ETF giant BlackRock and PGIM — Prudential Financial’s investment management unit — rolled out more buffer exchange traded funds on the first day of market trading in 2025.
BlackRock introduced the iShares Large Cap Max Buffer Dec ETF, ticker DMAX, to its roster Thursday. The fund has an upside cap of 7.9% for the full one-year hedge period, net of fees (0.50%), and offers investors 100% downside protection. It invests in the iShares Core S&P 500 ETF through a mix of options.
When the asset manager rolled out its first Max Buffer ETF in July, the firm said it expected to launch such products at the start of each quarter “with the cap resetting for each fund upon the option expiry at the end of each one-year period.”
BlackRock says higher one-year interest rates lead to higher starting caps, so investors may prefer its Moderate Buffer ETFs — which aim to provide investors with 5% downside protection — when rates decline.

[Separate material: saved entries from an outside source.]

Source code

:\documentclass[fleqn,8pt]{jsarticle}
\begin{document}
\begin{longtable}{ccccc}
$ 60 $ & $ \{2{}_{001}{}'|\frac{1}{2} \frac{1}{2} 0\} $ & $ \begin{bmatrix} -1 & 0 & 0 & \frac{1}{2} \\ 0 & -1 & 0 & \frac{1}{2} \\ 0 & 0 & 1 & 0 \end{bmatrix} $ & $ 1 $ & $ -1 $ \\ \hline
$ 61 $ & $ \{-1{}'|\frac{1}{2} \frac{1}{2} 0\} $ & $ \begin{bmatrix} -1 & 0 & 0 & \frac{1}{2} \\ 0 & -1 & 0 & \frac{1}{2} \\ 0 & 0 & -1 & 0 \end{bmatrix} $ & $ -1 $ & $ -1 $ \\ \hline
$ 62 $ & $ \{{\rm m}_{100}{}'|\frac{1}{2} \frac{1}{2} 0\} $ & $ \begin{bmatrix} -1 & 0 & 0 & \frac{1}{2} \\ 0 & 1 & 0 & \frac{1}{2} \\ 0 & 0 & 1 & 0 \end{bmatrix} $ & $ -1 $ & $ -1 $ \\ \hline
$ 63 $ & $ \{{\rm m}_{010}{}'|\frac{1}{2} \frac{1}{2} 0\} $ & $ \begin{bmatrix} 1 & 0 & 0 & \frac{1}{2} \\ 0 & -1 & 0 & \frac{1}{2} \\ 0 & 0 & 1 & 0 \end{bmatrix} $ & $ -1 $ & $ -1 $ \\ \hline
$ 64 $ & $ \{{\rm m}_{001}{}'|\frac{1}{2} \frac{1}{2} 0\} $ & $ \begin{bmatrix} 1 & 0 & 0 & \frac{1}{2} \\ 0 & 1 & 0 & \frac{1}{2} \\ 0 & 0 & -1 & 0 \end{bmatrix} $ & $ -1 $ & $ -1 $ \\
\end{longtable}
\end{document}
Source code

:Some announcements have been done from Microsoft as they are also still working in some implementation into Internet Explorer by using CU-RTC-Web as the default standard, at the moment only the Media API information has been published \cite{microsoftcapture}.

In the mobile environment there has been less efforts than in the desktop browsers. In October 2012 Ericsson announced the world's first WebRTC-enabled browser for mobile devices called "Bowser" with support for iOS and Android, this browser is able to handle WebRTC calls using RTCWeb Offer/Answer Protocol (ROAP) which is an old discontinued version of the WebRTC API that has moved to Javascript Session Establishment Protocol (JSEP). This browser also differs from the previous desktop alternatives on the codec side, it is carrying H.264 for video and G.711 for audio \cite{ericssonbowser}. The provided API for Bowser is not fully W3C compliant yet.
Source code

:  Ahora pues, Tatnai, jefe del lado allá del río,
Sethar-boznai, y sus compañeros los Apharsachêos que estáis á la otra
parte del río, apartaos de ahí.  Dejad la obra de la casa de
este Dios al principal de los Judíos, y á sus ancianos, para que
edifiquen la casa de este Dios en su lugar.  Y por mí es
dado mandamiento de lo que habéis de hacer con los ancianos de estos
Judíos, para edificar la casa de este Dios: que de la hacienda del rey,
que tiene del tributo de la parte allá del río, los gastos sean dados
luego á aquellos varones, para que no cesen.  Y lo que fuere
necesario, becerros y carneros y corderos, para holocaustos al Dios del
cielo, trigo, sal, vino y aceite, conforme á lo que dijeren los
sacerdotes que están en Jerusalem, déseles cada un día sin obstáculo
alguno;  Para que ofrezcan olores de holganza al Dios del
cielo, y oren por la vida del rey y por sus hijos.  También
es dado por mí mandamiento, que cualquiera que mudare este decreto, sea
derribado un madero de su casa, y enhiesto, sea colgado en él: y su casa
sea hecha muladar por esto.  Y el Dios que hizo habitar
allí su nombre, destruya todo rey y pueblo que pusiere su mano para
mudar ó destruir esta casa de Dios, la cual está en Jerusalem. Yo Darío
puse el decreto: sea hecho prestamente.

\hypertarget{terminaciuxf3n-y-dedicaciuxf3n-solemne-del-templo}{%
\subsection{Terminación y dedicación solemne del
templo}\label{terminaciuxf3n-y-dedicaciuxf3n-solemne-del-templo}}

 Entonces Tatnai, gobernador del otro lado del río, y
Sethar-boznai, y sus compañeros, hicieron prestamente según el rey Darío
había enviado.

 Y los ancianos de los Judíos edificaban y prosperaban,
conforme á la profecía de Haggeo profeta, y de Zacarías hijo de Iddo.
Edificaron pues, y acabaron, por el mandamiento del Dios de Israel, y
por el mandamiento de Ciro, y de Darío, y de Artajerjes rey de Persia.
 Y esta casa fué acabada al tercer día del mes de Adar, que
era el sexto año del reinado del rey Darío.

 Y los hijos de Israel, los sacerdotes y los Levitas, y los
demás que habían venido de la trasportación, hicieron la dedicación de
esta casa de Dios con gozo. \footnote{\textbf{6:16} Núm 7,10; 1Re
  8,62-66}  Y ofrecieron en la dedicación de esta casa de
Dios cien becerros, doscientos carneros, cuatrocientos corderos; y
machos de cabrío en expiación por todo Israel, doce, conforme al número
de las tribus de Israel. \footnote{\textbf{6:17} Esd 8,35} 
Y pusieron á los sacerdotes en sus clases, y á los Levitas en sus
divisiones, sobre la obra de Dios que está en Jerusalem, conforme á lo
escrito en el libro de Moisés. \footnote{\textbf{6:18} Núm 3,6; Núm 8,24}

Buffer ETFs now have close to $50 billion in assets, according to Morningstar.
PGIM & Calamos Products
For its part, PGIM has rolled out the PGIM S&P 500 Max Buffer ETF series, PGIM Nasdaq-100 Buffer 12 ETF series and PGIM Laddered Nasdaq-100 Buffer 12 ETF. Each ETF has a 0.50% net expense ratio.
It also just launched the PGIM U.S. Large-Cap Buffer 12 ETF series and the PGIM U.S. Large-Cap Buffer 20 ETF series on the Cboe BZX. The series have a 12% and 20% buffer, respectively, and will be introduced on a rolling basis the first business day of each month.